Unwillkürlich fiel mein Blick immer wieder auf die hübsche Frau. Vom Jagdeifer erhitzt, die schwarzen Haare zerzaust, bot sie einen reizenden Anblick. Sie saß rittlings auf einem Ast und hielt sich nur mit den kräftigen Schenkeln fest. Die Geschmeidigkeit ihres Körpers und die schwungvollen Bewegungen ihrer Arme waren bewundernswert. Das Getümmel dort unten und die waidmännische Begeisterung nahmen mich genauso gefangen wie das wohlgestaltete Wesen an meiner Seite, und dabei drängten sich meinen aufgeregten Sinnen Bilder aus der fernen Vergangenheit auf. Als ich noch ein Junge war, entdeckte ich im Vaterhause eines Tages eine Zeichnung. Sie zeigte die römische Göttin Diana, die einen Pfeil auf einen Hirsch abschoß. Das Bild hinterließ damals einen unverlöschlichen Eindruck in mir, und in diesem Augenblick erstand es besonders deutlich vor meinen Augen.
Auch ich wagte nun einen Schuß aus der Büchse.
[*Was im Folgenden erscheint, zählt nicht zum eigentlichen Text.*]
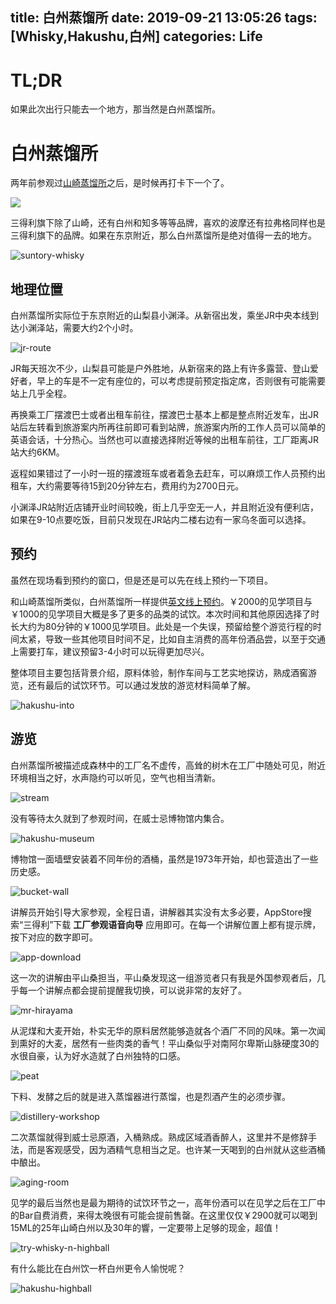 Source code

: title: 白州蒸馏所
date: 2019-09-21 13:05:26
tags: [Whisky,Hakushu,白州]
categories: Life
---

# TL;DR

如果此次出行只能去一个地方，那当然是白州蒸馏所。

<!-- hakushu-distillery -->
<!-- more -->

# 白州蒸馏所

两年前参观过[山崎蒸馏所](https://liaoaoyang.cn/articles/2017/05/24/a-tour-to-yamazaki-whisky-museum/)之后，是时候再打卡下一个了。

![](https://blog.wislay.com/wp-content/uploads/2019/09/into-the-workshop.jpg)

三得利旗下除了山崎，还有白州和知多等等品牌，喜欢的波摩还有拉弗格同样也是三得利旗下的品牌。如果在东京附近，那么白州蒸馏所是绝对值得一去的地方。

![suntory-whisky](https://blog.wislay.com/wp-content/uploads/2019/09/suntory-whisky.jpg)

## 地理位置

白州蒸馏所实际位于东京附近的山梨县小渊泽。从新宿出发，乘坐JR中央本线到达小渊泽站，需要大约2个小时。

![jr-route](https://blog.wislay.com/wp-content/uploads/2019/09/jr-route.jpg)

JR每天班次不少，山梨县可能是户外胜地，从新宿来的路上有许多露营、登山爱好者，早上的车是不一定有座位的，可以考虑提前预定指定席，否则很有可能需要站上几乎全程。

再换乘工厂摆渡巴士或者出租车前往，摆渡巴士基本上都是整点附近发车，出JR站后左转看到旅游案内所再往前即可看到站牌，旅游案内所的工作人员可以简单的英语会话，十分热心。当然也可以直接选择附近等候的出租车前往，工厂距离JR站大约6KM。

返程如果错过了一小时一班的摆渡班车或者着急去赶车，可以麻烦工作人员预约出租车，大约需要等待15到20分钟左右，费用约为2700日元。

小渊泽JR站附近店铺开业时间较晚，街上几乎空无一人，并且附近没有便利店，如果在9-10点要吃饭，目前只发现在JR站内二楼右边有一家乌冬面可以选择。

## 预约

虽然在现场看到预约的窗口，但是还是可以先在线上预约一下项目。

和山崎蒸馏所类似，白州蒸馏所一样提供[英文线上预约](https://webapl.suntory.co.jp/factory/hakushu/?lang=en)。￥2000的见学项目与￥1000的见学项目大概是多了更多的品类的试饮。本次时间和其他原因选择了时长大约为80分钟的￥1000见学项目。此处是一个失误，预留给整个游览行程的时间太紧，导致一些其他项目时间不足，比如自主消费的高年份酒品尝，以至于交通上需要打车，建议预留3-4小时可以玩得更加尽兴。

整体项目主要包括背景介绍，原料体验，制作车间与工艺实地探访，熟成酒窖游览，还有最后的试饮环节。可以通过发放的游览材料简单了解。

![hakushu-into](https://blog.wislay.com/wp-content/uploads/2019/09/hakushu-into.jpg)

## 游览


白州蒸馏所被描述成森林中的工厂名不虚传，高耸的树木在工厂中随处可见，附近环境相当之好，水声隐约可以听见，空气也相当清新。

![stream](https://blog.wislay.com/wp-content/uploads/2019/09/stream.jpg)

没有等待太久就到了参观时间，在威士忌博物馆内集合。

![hakushu-museum](https://blog.wislay.com/wp-content/uploads/2019/09/hakushu-museum.jpg)

博物馆一面墙壁安装着不同年份的酒桶，虽然是1973年开始，却也营造出了一些历史感。

![bucket-wall](https://blog.wislay.com/wp-content/uploads/2019/09/bucket-wall.jpg)

讲解员开始引导大家参观，全程日语，讲解器其实没有太多必要，AppStore搜索“三得利”下载 **工厂参观语音向导** 应用即可。在每一个讲解位置上都有提示牌，按下对应的数字即可。

![app-download](https://blog.wislay.com/wp-content/uploads/2019/09/app-download.jpg)

这一次的讲解由平山桑担当，平山桑发现这一组游览者只有我是外国参观者后，几乎每一个讲解点都会提前提醒我切换，可以说非常的友好了。

![mr-hirayama](https://blog.wislay.com/wp-content/uploads/2019/09/mr-hirayama.jpg)

从泥煤和大麦开始，朴实无华的原料居然能够造就各个酒厂不同的风味。第一次闻到熏好的大麦，居然有一些肉类的香气！平山桑似乎对南阿尔卑斯山脉硬度30的水很自豪，认为好水造就了白州独特的口感。

![peat](https://blog.wislay.com/wp-content/uploads/2019/09/peat.jpg)

下料、发酵之后的就是进入蒸馏器进行蒸馏，也是烈酒产生的必须步骤。

![distillery-workshop](https://blog.wislay.com/wp-content/uploads/2019/09/distillery-workshop.jpg)

二次蒸馏就得到威士忌原酒，入桶熟成。熟成区域酒香醉人，这里并不是修辞手法，而是客观感受，因为酒精气息相当之足。也许某一天喝到的白州就从这些酒桶中酿出。

![aging-room](https://blog.wislay.com/wp-content/uploads/2019/09/aging-room.jpg)

见学的最后当然也是最为期待的试饮环节之一，高年份酒可以在见学之后在工厂中的Bar自费消费，来得太晚很有可能会提前售罄。在这里仅仅￥2900就可以喝到15ML的25年山崎白州以及30年的響，一定要带上足够的现金，超值！

![try-whisky-n-highball](https://blog.wislay.com/wp-content/uploads/2019/09/try-whisky-n-highball.jpg)

有什么能比在白州饮一杯白州更令人愉悦呢？

![hakushu-highball](https://blog.wislay.com/wp-content/uploads/2019/09/hakushu-highball.jpg)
Die Wildschweine hörten wohl einen Knall über ihren Köpfen, doch sahen sie in ihrer verblendeten Wut nur einen Feind, die Schlange, und schrieben ihr alles zu, was sich ereignete. So konnte ich ungestört wieder laden und schoß wieder und wieder mit gutem Erfolg in die Herde.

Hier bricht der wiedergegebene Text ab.